Il Futuro di Eve: Pulizia, Espansione e Nuovi Orizzonti
L’attenzione principale di Fenris Creations rimane Eve Online, il prodotto di punta dello studio, che compie 23 anni. L’azienda ha in programma un approccio simile a quello adottato da Jagex per RuneScape, mescolando “pulizia di primavera” per i fan esistenti con un’esperienza più accattivante per i nuovi giocatori.
Pétursson ha rivelato che stanno pianificando un arco di espansione di tre anni, incentrato sui “Teatri di Guerra”, con miglioramenti nelle meccaniche belliche, nella definizione delle condizioni di vittoria e nella comprensione delle linee del fronte.
Oltre a Eve Online, Fenris sta lavorando su altri due rami dell’IP sci-fi. Il primo è Eve Frontier, una versione hardcore del MMORPG focalizzata sulla sopravvivenza in una parte più ostile dell’universo. Questo titolo permette lo sviluppo dei giocatori, influenzando lo stato del mondo, e affronta problemi come il botting e l’automazione. L’aspetto della criptovaluta, con il token $EVE, mira a “rimuovere i controlli sulla valuta di Eve Online“. Pétursson ha difeso la persistenza nell’uso della tecnologia blockchain, sottolineando che la tecnologia di base non è né buona né cattiva, ma ciò che conta è come la si usa.
Vanguard: Il Ritorno allo Sparatutto nello Stesso Universo
L’altro nuovo gioco di Eve all’orizzonte è Vanguard, un titolo che raccoglie l’eredità di Dust 514 del 2013. L’idea dietro Dust 514 era quella di creare un universo condiviso dove i fan degli sparatutto potessero influenzare il mondo di Eve Online e viceversa. Sebbene Dust 514 abbia avuto una ricezione mista e sia stato dismesso nel 2016, il concetto è rimasto vivo ed è stato uno dei più richiesti dalla community.

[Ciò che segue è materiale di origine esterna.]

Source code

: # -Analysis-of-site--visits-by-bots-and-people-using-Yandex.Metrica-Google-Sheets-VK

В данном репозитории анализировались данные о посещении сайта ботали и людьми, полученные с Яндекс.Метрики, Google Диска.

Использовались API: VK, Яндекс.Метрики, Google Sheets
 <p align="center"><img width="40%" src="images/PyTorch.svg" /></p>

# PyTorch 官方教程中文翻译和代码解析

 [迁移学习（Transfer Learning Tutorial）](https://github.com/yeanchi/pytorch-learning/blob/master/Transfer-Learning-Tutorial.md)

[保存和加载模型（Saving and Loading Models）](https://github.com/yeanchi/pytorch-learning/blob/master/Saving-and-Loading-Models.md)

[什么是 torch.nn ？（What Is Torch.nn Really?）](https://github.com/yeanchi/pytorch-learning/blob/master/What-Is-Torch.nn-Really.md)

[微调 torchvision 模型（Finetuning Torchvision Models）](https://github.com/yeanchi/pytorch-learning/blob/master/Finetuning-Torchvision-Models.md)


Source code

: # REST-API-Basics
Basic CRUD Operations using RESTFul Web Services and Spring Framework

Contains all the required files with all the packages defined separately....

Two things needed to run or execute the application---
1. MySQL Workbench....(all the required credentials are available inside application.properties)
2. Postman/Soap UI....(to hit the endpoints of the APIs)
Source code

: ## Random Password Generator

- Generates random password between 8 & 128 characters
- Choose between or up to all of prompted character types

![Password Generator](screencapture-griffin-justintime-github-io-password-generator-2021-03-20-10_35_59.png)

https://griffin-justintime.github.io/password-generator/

Pétursson ha spiegato che “Tutto ciò che accade in Vanguard influenza il teatro di guerra all’interno di Eve Online.” L’obiettivo è mantenere due esperienze di gioco distinte che possano plasmare il futuro dello stesso universo. L’azienda ha imparato molto dagli errori di Dust 514, che era stato sviluppato per PlayStation 3, optando ora per una prima fase di sviluppo su PC. È stato creato un team dedicato a Londra per assicurare un’esperienza di sparatutto di alta qualità, curando ogni dettaglio delle meccaniche di gioco.
Fenris Creations ha ambizioni notevoli per i prossimi cinque anni, concentrandosi sull’integrazione di questi due giochi in un unico universo e sull’implementazione di un sistema di modding aperto e un’economia aperta per Frontier. Pétursson ha concluso con una riflessione sulla rapidità del progresso tecnologico: “La tecnologia e la scienza stanno avanzando così velocemente. Noi che facciamo questa intervista sulla luna tra cinque anni non è più fantascienza.”